The candidate data has been flattened into the sim_var dict. The sim_var dict contains parameter:value key value pairs, which are applied to the model before it is simulated.
- Parameters:
sim_var
reference
neuroml_file (str) – path to main NeuroML model file
nml_doc (NeuroMLDocument or str) – NeuroMLDocument or its str export
still_included
generate_dir (str) – directory to generate simulation NeuroML file in
target (str) – id of target NeuroML component
sim_time (float) – length of simulation
dt (float) – simulation time step
simulator (str) – simulator to use (“jNeuroML”, “jNeuroML_NEURON”)
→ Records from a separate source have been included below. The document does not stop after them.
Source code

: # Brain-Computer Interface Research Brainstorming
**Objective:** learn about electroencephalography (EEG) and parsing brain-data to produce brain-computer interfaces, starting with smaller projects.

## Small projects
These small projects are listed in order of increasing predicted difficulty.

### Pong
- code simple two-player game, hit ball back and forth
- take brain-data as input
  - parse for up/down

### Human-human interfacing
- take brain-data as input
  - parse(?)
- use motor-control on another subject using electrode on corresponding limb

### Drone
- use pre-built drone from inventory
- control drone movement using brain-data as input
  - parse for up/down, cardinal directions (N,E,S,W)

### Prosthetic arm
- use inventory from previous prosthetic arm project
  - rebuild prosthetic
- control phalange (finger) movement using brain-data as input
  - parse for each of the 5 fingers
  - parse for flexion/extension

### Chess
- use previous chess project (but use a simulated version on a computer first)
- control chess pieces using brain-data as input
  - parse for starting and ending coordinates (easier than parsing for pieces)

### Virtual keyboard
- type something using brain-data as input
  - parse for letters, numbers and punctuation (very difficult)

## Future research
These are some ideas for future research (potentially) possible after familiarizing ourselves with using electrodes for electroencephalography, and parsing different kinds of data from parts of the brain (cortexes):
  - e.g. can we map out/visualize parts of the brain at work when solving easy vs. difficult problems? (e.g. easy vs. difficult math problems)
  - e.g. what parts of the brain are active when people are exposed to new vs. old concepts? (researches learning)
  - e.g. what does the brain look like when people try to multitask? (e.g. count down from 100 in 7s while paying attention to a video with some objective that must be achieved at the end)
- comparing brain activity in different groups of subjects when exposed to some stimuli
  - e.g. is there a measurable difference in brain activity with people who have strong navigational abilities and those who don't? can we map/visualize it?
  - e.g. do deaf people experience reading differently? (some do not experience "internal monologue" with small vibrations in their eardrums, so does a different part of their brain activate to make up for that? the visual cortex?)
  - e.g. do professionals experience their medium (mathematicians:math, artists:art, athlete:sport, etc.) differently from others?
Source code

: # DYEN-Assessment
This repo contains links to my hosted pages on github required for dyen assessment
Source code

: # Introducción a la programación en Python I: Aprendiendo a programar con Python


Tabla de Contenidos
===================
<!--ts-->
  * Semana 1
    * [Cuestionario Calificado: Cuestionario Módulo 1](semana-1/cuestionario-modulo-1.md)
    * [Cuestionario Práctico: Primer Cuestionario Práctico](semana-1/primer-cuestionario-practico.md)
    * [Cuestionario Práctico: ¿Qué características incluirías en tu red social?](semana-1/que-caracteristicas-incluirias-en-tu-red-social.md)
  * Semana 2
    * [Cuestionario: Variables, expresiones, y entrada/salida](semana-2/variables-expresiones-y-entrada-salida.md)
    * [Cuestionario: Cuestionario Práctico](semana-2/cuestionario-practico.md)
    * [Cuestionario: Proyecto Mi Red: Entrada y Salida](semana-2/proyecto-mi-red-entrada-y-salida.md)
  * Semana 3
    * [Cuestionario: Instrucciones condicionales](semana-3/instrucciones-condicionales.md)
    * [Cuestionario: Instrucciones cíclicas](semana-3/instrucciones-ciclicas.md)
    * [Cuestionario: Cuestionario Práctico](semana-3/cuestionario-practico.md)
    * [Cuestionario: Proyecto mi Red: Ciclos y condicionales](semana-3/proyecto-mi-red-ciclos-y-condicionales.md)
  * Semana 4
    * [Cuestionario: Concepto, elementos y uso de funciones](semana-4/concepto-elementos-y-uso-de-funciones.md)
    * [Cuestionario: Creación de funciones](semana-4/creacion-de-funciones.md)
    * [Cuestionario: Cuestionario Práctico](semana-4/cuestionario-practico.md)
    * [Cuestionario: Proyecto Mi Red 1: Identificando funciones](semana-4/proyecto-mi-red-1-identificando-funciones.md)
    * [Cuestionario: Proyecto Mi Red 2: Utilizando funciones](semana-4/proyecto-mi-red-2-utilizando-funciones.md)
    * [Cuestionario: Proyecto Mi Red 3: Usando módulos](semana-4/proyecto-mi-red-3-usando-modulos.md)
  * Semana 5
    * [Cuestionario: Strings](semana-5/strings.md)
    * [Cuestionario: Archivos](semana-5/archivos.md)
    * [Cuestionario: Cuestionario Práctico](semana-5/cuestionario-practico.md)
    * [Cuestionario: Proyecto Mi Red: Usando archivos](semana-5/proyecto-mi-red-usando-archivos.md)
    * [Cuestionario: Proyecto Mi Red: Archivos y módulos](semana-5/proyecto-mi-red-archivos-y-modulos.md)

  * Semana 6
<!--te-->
cleanup (bool) – toggle if temporary files should be removed after simulation
show (bool)
- Returns:
list of simulation times and voltages at each time: [time, volts]
pyneuroml.tune.NeuroMLSimulation module#
- class pyneuroml.tune.NeuroMLSimulation.NeuroMLSimulation(reference, neuroml_file, target, sim_time=1000, dt=0.05, simulator='jNeuroML', generate_dir='./', cleanup=True, nml_doc=None)#
Bases:
object
A class for running a single instance of a NeuroML model by generating a LEMS file and using pyNeuroML to run in a chosen simulator
- go()#
Run the simulation.
- show()#
Plot the result of the simulation once it’s been intialized using matplotlib.